What firm doesn’t want to be successful?

Which organization doesn’t aspire to adopt a growth-oriented mindset?

All of them (of course)!

Now, how many of these companies expect to measure a real return on their business development investments?


For those of you who regularly read my posts, you know that I am a staunch advocate for growing smart.

I aspire to “fight the good fight” on a crusade to dispel the myths that deplete coffers and tarnish credibility.

I want to help folks avoid the BD hamster wheel, plain and simple.

It is in this spirit that I compiled a list of the four of the worst offenses (and most common mistakes) that firms make in their effort to achieve sustainable growth.

1) Hiring a high-earning, ego-centric, hot-blooded salesperson.
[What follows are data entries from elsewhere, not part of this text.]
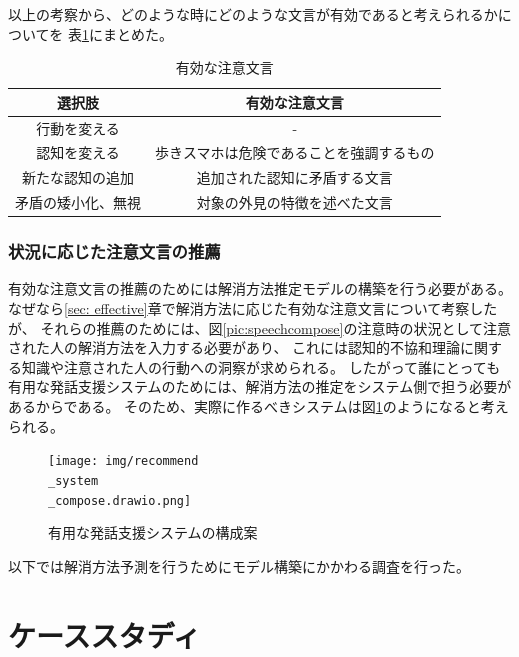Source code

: \documentclass{kuisthesis}
\begin{document}
\vspace{5mm}
以上の考察から、どのような時にどのような文言が有効であると考えられるかについてを
表\ref{fig: EffectiveWords}にまとめた。
\begin{table}[H]
  \centering
  \caption{有効な注意文言}
  \label{fig: EffectiveWords}
  \begin{tabular}{c|c|c|c}
      \multicolumn{2}{c|}{選択肢} & \multicolumn{2}{c}{有効な注意文言} \\ \hline
      \multicolumn{2}{c|}{行動を変える} & \multicolumn{2}{c}{-} \\ \hline
      \multicolumn{2}{c|}{認知を変える} & \multicolumn{2}{c}{歩きスマホは危険であることを強調するもの} \\ \hline
      \multicolumn{2}{c|}{新たな認知の追加} & \multicolumn{2}{c}{追加された認知に矛盾する文言} \\ \hline
      \multicolumn{2}{c|}{矛盾の矮小化、無視} & \multicolumn{2}{c}{対象の外見の特徴を述べた文言} \\
  \end{tabular}
\end{table}

\subsubsection{状況に応じた注意文言の推薦}

有効な注意文言の推薦のためには解消方法推定モデルの構築を行う必要がある。
なぜなら\ref{sec: effective}章で解消方法に応じた有効な注意文言について考察したが、
それらの推薦のためには、図\ref{pic:speechcompose}の注意時の状況として注意された人の解消方法を入力する必要があり、
これには認知的不協和理論に関する知識や注意された人の行動への洞察が求められる。
したがって誰にとっても有用な発話支援システムのためには、解消方法の推定をシステム側で担う必要があるからである。
そのため、実際に作るべきシステムは図\ref{pic:recommendcompose}のようになると考えられる。
\label{sec: recommend}
\begin{figure}[htb]
  \centering
  \texttt{[image: img/recommend\\\_system\\\_compose.drawio.png]}
  \caption{有用な発話支援システムの構成案}
  \label{pic:recommendcompose}
\end{figure}
以下では解消方法予測を行うためにモデル構築にかかわる調査を行った。


\section{ケーススタディ}
\end{document}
Professional services firms are fueled by people that share their intellectual capital with others. Their “product” is often complex and not easily transferrable between practitioners.

In many cases, even the most well-trained, seasoned sales professional will likely struggle to perfect the magical combination of nuanced technical know-how, relationship development skills and ability to close.

The risk in hiring these folks is that, by the time their inability to “pay for themselves” becomes apparent, they have either moved on or, in some cases, threatened the credibility of the firm.
Instead, consider investing in creating your own business development ambassadors inside your firm. Incentivize and empower your team to take ownership of the firm’s overall growth strategy.

Exponentially more effective, much less risky and way less expensive.

2) Signing on to sponsor an expensive organization or event series.

Speaking of salespeople, who can resist a compelling pitch to align their name with a sports franchise or well-publicized event?
Sounds like a business development slam dunk, doesn’t it?

Rule of thumb: if a promotional opportunity commands big money because of how cool it sounds, it is likely not going to provide a good ROI.

Name recognition is one thing, but if your firm doesn’t have the marketing budget of, say, Geico or McDonald’s, then it will likely seriously diminish your budget and provide little in return.

3) Expecting team members to grow the business with no motivation to do so.

One of the most difficult challenges entrepreneurs and equity partners face is understanding that their employees will likely not be as fiercely committed to the success of their company as they are.
It’s the concept of having (or not having) skin in the game.

No motivation = no movement.

If firm leaders are out of touch with what is important to their team, how will they properly incentivize them to contribute to the firm’s success?

Additionally, asking unmotivated employees and managers to face their two worst fears (having to sell AND talk to strangers) could be considered sadistic by some.

4) Hiring a sales trainer to teach non sales-oriented employees how to prospect and close.

The sales training industry is BIG business. As the beneficiary of several sales training programs myself, I am a believer in the effectiveness of these programs—for salespeople.

If the objective is to inspire sales-allergic professionals to come out of their shells and develop their own “footprint” in the community, teaching tried and true prospecting and closing techniques is definitely a “square peg” approach and is unlikely to create long term results.

The traditional road to growth is paved with the very best intentions, but is often filled with numerous roadblocks and follows a circuitous route. To ensure that we reach a real destination in a direct and efficient manner, designing—and following—a strategic map is the best method to grow smart.